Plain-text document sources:
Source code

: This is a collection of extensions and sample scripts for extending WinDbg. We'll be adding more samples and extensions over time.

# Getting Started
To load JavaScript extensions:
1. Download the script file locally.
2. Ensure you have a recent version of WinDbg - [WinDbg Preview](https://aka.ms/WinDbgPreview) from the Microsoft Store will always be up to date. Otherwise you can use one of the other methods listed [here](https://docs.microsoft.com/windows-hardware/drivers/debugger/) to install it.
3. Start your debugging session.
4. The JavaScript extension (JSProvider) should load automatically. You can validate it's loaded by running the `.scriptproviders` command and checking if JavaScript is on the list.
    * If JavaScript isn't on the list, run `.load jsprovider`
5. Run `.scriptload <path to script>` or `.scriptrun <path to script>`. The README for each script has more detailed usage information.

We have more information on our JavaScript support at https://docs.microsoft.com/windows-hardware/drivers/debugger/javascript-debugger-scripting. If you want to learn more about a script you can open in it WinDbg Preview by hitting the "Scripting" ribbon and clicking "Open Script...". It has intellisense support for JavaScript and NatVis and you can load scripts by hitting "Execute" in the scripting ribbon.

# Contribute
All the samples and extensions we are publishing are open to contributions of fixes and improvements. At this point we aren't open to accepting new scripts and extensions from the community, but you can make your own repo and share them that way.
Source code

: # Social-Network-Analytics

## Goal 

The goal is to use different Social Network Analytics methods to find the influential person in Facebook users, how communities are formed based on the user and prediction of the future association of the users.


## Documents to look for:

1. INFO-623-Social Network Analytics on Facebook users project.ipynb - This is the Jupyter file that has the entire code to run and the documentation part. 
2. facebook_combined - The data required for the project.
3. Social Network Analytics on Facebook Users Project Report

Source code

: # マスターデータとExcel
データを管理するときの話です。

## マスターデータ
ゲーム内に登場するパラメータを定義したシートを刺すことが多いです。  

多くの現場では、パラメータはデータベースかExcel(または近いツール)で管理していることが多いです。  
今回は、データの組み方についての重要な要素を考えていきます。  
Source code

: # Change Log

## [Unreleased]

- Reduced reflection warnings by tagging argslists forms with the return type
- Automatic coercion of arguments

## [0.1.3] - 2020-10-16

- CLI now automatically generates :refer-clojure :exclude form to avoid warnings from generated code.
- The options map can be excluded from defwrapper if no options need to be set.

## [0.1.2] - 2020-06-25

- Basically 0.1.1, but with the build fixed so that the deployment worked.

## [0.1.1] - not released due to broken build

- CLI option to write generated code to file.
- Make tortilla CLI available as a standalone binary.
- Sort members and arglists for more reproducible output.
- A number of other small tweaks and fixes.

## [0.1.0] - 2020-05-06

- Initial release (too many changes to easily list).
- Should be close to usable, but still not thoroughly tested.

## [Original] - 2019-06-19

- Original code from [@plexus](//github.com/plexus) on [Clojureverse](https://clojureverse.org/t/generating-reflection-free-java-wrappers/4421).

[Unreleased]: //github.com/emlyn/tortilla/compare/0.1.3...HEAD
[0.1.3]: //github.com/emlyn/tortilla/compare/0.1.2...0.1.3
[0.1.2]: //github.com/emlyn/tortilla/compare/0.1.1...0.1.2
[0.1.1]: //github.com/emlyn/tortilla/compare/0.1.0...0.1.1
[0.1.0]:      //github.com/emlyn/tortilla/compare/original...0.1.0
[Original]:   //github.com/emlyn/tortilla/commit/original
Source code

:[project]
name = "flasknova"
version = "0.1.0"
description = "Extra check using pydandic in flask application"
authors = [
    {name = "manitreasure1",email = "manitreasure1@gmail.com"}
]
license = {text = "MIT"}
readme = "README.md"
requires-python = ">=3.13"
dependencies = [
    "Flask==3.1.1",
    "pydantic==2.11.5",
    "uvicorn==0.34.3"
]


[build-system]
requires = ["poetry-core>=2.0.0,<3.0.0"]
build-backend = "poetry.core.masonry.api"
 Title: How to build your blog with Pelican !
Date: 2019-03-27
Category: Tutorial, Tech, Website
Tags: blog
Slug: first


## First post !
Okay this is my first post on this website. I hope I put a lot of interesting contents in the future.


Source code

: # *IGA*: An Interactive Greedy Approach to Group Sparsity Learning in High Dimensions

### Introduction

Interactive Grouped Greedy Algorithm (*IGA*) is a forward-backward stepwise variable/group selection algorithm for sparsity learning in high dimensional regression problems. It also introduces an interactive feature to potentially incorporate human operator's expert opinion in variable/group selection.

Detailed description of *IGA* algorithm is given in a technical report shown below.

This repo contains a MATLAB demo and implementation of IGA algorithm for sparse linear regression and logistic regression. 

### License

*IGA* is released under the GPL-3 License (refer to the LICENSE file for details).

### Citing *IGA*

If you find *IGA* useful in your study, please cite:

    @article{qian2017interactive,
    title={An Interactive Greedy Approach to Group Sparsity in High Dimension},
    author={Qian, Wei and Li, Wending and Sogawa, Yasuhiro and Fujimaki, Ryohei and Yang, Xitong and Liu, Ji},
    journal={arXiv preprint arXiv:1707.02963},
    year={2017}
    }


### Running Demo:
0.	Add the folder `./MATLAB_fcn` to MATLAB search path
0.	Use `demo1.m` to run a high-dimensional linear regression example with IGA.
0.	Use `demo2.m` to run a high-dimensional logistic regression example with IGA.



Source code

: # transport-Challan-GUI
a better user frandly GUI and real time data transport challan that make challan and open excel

## Exercise objective
However many lines the data holds, return each one exactly.

## Problem solution
Source code

: This is a collection of extensions and sample scripts for extending WinDbg. We'll be adding more samples and extensions over time.

# Getting Started
To load JavaScript extensions:
1. Download the script file locally.
2. Ensure you have a recent version of WinDbg - [WinDbg Preview](https://aka.ms/WinDbgPreview) from the Microsoft Store will always be up to date. Otherwise you can use one of the other methods listed [here](https://docs.microsoft.com/windows-hardware/drivers/debugger/) to install it.
3. Start your debugging session.
4. The JavaScript extension (JSProvider) should load automatically. You can validate it's loaded by running the `.scriptproviders` command and checking if JavaScript is on the list.
    * If JavaScript isn't on the list, run `.load jsprovider`
5. Run `.scriptload <path to script>` or `.scriptrun <path to script>`. The README for each script has more detailed usage information.

We have more information on our JavaScript support at https://docs.microsoft.com/windows-hardware/drivers/debugger/javascript-debugger-scripting. If you want to learn more about a script you can open in it WinDbg Preview by hitting the "Scripting" ribbon and clicking "Open Script...". It has intellisense support for JavaScript and NatVis and you can load scripts by hitting "Execute" in the scripting ribbon.

# Contribute
All the samples and extensions we are publishing are open to contributions of fixes and improvements. At this point we aren't open to accepting new scripts and extensions from the community, but you can make your own repo and share them that way.
Source code

: # Social-Network-Analytics

## Goal 

The goal is to use different Social Network Analytics methods to find the influential person in Facebook users, how communities are formed based on the user and prediction of the future association of the users.


## Documents to look for:

1. INFO-623-Social Network Analytics on Facebook users project.ipynb - This is the Jupyter file that has the entire code to run and the documentation part. 
2. facebook_combined - The data required for the project.
3. Social Network Analytics on Facebook Users Project Report

Source code

: # マスターデータとExcel
データを管理するときの話です。

## マスターデータ
ゲーム内に登場するパラメータを定義したシートを刺すことが多いです。  

多くの現場では、パラメータはデータベースかExcel(または近いツール)で管理していることが多いです。  
今回は、データの組み方についての重要な要素を考えていきます。  
Source code

: # Change Log

## [Unreleased]

- Reduced reflection warnings by tagging argslists forms with the return type
- Automatic coercion of arguments

## [0.1.3] - 2020-10-16

- CLI now automatically generates :refer-clojure :exclude form to avoid warnings from generated code.
- The options map can be excluded from defwrapper if no options need to be set.

## [0.1.2] - 2020-06-25

- Basically 0.1.1, but with the build fixed so that the deployment worked.

## [0.1.1] - not released due to broken build

- CLI option to write generated code to file.
- Make tortilla CLI available as a standalone binary.
- Sort members and arglists for more reproducible output.
- A number of other small tweaks and fixes.

## [0.1.0] - 2020-05-06

- Initial release (too many changes to easily list).
- Should be close to usable, but still not thoroughly tested.

## [Original] - 2019-06-19

- Original code from [@plexus](//github.com/plexus) on [Clojureverse](https://clojureverse.org/t/generating-reflection-free-java-wrappers/4421).

[Unreleased]: //github.com/emlyn/tortilla/compare/0.1.3...HEAD
[0.1.3]: //github.com/emlyn/tortilla/compare/0.1.2...0.1.3
[0.1.2]: //github.com/emlyn/tortilla/compare/0.1.1...0.1.2
[0.1.1]: //github.com/emlyn/tortilla/compare/0.1.0...0.1.1
[0.1.0]:      //github.com/emlyn/tortilla/compare/original...0.1.0
[Original]:   //github.com/emlyn/tortilla/commit/original
Source code

:[project]
name = "flasknova"
version = "0.1.0"
description = "Extra check using pydandic in flask application"
authors = [
    {name = "manitreasure1",email = "manitreasure1@gmail.com"}
]
license = {text = "MIT"}
readme = "README.md"
requires-python = ">=3.13"
dependencies = [
    "Flask==3.1.1",
    "pydantic==2.11.5",
    "uvicorn==0.34.3"
]


[build-system]
requires = ["poetry-core>=2.0.0,<3.0.0"]
build-backend = "poetry.core.masonry.api"
 Title: How to build your blog with Pelican !
Date: 2019-03-27
Category: Tutorial, Tech, Website
Tags: blog
Slug: first


## First post !
Okay this is my first post on this website. I hope I put a lot of interesting contents in the future.


Source code

: # *IGA*: An Interactive Greedy Approach to Group Sparsity Learning in High Dimensions

### Introduction

Interactive Grouped Greedy Algorithm (*IGA*) is a forward-backward stepwise variable/group selection algorithm for sparsity learning in high dimensional regression problems. It also introduces an interactive feature to potentially incorporate human operator's expert opinion in variable/group selection.

Detailed description of *IGA* algorithm is given in a technical report shown below.

This repo contains a MATLAB demo and implementation of IGA algorithm for sparse linear regression and logistic regression. 

### License

*IGA* is released under the GPL-3 License (refer to the LICENSE file for details).

### Citing *IGA*

If you find *IGA* useful in your study, please cite:

    @article{qian2017interactive,
    title={An Interactive Greedy Approach to Group Sparsity in High Dimension},
    author={Qian, Wei and Li, Wending and Sogawa, Yasuhiro and Fujimaki, Ryohei and Yang, Xitong and Liu, Ji},
    journal={arXiv preprint arXiv:1707.02963},
    year={2017}
    }


### Running Demo:
0.	Add the folder `./MATLAB_fcn` to MATLAB search path
0.	Use `demo1.m` to run a high-dimensional linear regression example with IGA.
0.	Use `demo2.m` to run a high-dimensional logistic regression example with IGA.



Source code

: # transport-Challan-GUI
a better user frandly GUI and real time data transport challan that make challan and open excel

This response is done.